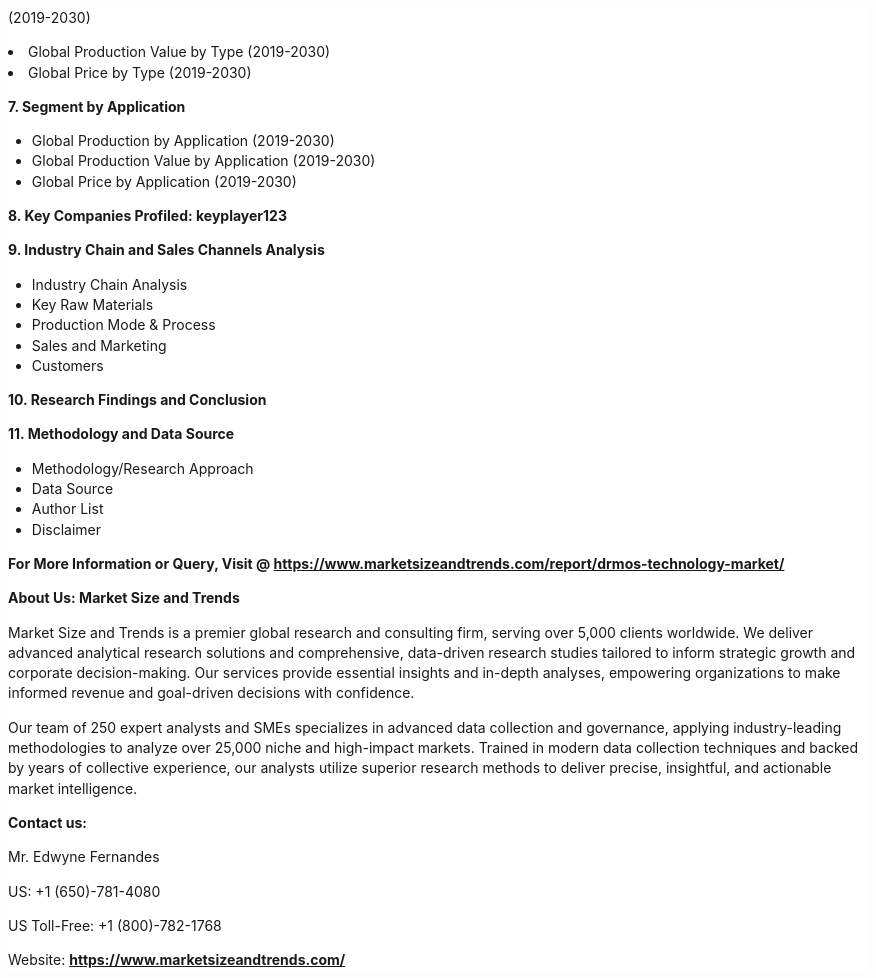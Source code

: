 (2019-2030)</li><li>Global Production Value by Type (2019-2030)</li><li>Global Price by Type (2019-2030)</li></ul><p><strong>7. Segment by Application</strong></p><ul><li>Global Production by Application (2019-2030)</li><li>Global Production Value by Application (2019-2030)</li><li>Global Price by Application (2019-2030)</li></ul><p><strong>8. Key Companies Profiled: keyplayer123</strong></p><p><strong>9. Industry Chain and Sales Channels Analysis</strong></p><ul><li>Industry Chain Analysis</li><li>Key Raw Materials</li><li>Production Mode &amp; Process</li><li>Sales and Marketing</li><li>Customers</li></ul><p><strong>10. Research Findings and Conclusion</strong></p><p><strong>11. Methodology and Data Source</strong></p><ul><li>Methodology/Research Approach</li><li>Data Source</li><li>Author List</li><li>Disclaimer</li></ul></p><p><strong>For More Information or Query, Visit @ <a href="https://www.marketsizeandtrends.com/report/drmos-technology-market/">https://www.marketsizeandtrends.com/report/drmos-technology-market/</a></strong></p><p><strong>About Us: Market Size and Trends</strong></p><p>Market Size and Trends is a premier global research and consulting firm, serving over 5,000 clients worldwide. We deliver advanced analytical research solutions and comprehensive, data-driven research studies tailored to inform strategic growth and corporate decision-making. Our services provide essential insights and in-depth analyses, empowering organizations to make informed revenue and goal-driven decisions with confidence.</p><p>Our team of 250 expert analysts and SMEs specializes in advanced data collection and governance, applying industry-leading methodologies to analyze over 25,000 niche and high-impact markets. Trained in modern data collection techniques and backed by years of collective experience, our analysts utilize superior research methods to deliver precise, insightful, and actionable market intelligence.</p><p><strong>Contact us:</strong></p><p>Mr. Edwyne Fernandes</p><p>US: +1 (650)-781-4080</p><p>US Toll-Free: +1 (800)-782-1768</p><p>Website: <strong><a href="https://www.marketsizeandtrends.com/">https://www.marketsizeandtrends.com/</a></strong></p>
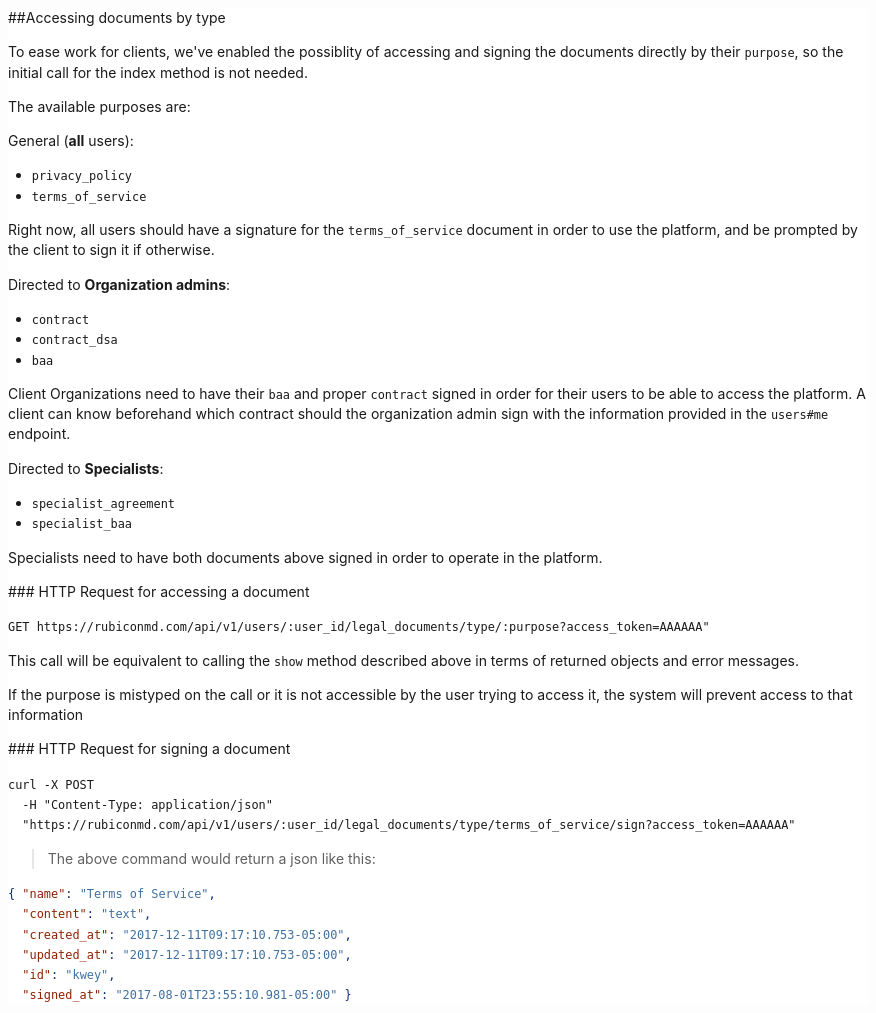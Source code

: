 ##Accessing documents by type

To ease work for clients, we've enabled the possiblity of accessing and signing the documents directly by their `purpose`, so the initial call for the index method is not needed.

The available purposes are:

General (**all** users):

* `privacy_policy`
* `terms_of_service`

Right now, all users should have a signature for the `terms_of_service` document in order to use the platform, and be prompted by the client to sign it if otherwise.

Directed to **Organization admins**:

* `contract`
* `contract_dsa`
* `baa`

Client Organizations need to have their `baa` and proper `contract` signed in order for their users to be able to access the platform. A client can know beforehand which contract should the organization admin sign with the information provided in the `users#me` endpoint.

Directed to **Specialists**:

* `specialist_agreement`
* `specialist_baa`

Specialists need to have both documents above signed in order to operate in the platform.

### HTTP Request for accessing a document

`GET https://rubiconmd.com/api/v1/users/:user_id/legal_documents/type/:purpose?access_token=AAAAAA"`

This call will be equivalent to calling the `show` method described above in terms of returned objects and error messages.

If the purpose is mistyped on the call or it is not accessible by the user trying to access it, the system will prevent access to that information

### HTTP Request for signing a document

```shell
curl -X POST
  -H "Content-Type: application/json"
  "https://rubiconmd.com/api/v1/users/:user_id/legal_documents/type/terms_of_service/sign?access_token=AAAAAA"
```

> The above command would return a json like this:

```json
{ "name": "Terms of Service",
  "content": "text",
  "created_at": "2017-12-11T09:17:10.753-05:00",
  "updated_at": "2017-12-11T09:17:10.753-05:00",
  "id": "kwey",
  "signed_at": "2017-08-01T23:55:10.981-05:00" }
```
====================
-- Exercise details --
Please set down the records above word for word and omit their pictures.

-- Answer below --
Source code

: (2019-2030)</li><li>Global Production Value by Type (2019-2030)</li><li>Global Price by Type (2019-2030)</li></ul><p><strong>7. Segment by Application</strong></p><ul><li>Global Production by Application (2019-2030)</li><li>Global Production Value by Application (2019-2030)</li><li>Global Price by Application (2019-2030)</li></ul><p><strong>8. Key Companies Profiled: keyplayer123</strong></p><p><strong>9. Industry Chain and Sales Channels Analysis</strong></p><ul><li>Industry Chain Analysis</li><li>Key Raw Materials</li><li>Production Mode &amp; Process</li><li>Sales and Marketing</li><li>Customers</li></ul><p><strong>10. Research Findings and Conclusion</strong></p><p><strong>11. Methodology and Data Source</strong></p><ul><li>Methodology/Research Approach</li><li>Data Source</li><li>Author List</li><li>Disclaimer</li></ul></p><p><strong>For More Information or Query, Visit @ <a href="https://www.marketsizeandtrends.com/report/drmos-technology-market/">https://www.marketsizeandtrends.com/report/drmos-technology-market/</a></strong></p><p><strong>About Us: Market Size and Trends</strong></p><p>Market Size and Trends is a premier global research and consulting firm, serving over 5,000 clients worldwide. We deliver advanced analytical research solutions and comprehensive, data-driven research studies tailored to inform strategic growth and corporate decision-making. Our services provide essential insights and in-depth analyses, empowering organizations to make informed revenue and goal-driven decisions with confidence.</p><p>Our team of 250 expert analysts and SMEs specializes in advanced data collection and governance, applying industry-leading methodologies to analyze over 25,000 niche and high-impact markets. Trained in modern data collection techniques and backed by years of collective experience, our analysts utilize superior research methods to deliver precise, insightful, and actionable market intelligence.</p><p><strong>Contact us:</strong></p><p>Mr. Edwyne Fernandes</p><p>US: +1 (650)-781-4080</p><p>US Toll-Free: +1 (800)-782-1768</p><p>Website: <strong><a href="https://www.marketsizeandtrends.com/">https://www.marketsizeandtrends.com/</a></strong></p>
Source code

: ##Accessing documents by type

To ease work for clients, we've enabled the possiblity of accessing and signing the documents directly by their `purpose`, so the initial call for the index method is not needed.

The available purposes are:

General (**all** users):

* `privacy_policy`
* `terms_of_service`

Right now, all users should have a signature for the `terms_of_service` document in order to use the platform, and be prompted by the client to sign it if otherwise.

Directed to **Organization admins**:

* `contract`
* `contract_dsa`
* `baa`

Client Organizations need to have their `baa` and proper `contract` signed in order for their users to be able to access the platform. A client can know beforehand which contract should the organization admin sign with the information provided in the `users#me` endpoint.

Directed to **Specialists**:

* `specialist_agreement`
* `specialist_baa`

Specialists need to have both documents above signed in order to operate in the platform.

### HTTP Request for accessing a document

`GET https://rubiconmd.com/api/v1/users/:user_id/legal_documents/type/:purpose?access_token=AAAAAA"`

This call will be equivalent to calling the `show` method described above in terms of returned objects and error messages.

If the purpose is mistyped on the call or it is not accessible by the user trying to access it, the system will prevent access to that information

### HTTP Request for signing a document

```shell
curl -X POST
  -H "Content-Type: application/json"
  "https://rubiconmd.com/api/v1/users/:user_id/legal_documents/type/terms_of_service/sign?access_token=AAAAAA"
```

> The above command would return a json like this:

```json
{ "name": "Terms of Service",
  "content": "text",
  "created_at": "2017-12-11T09:17:10.753-05:00",
  "updated_at": "2017-12-11T09:17:10.753-05:00",
  "id": "kwey",
  "signed_at": "2017-08-01T23:55:10.981-05:00" }
```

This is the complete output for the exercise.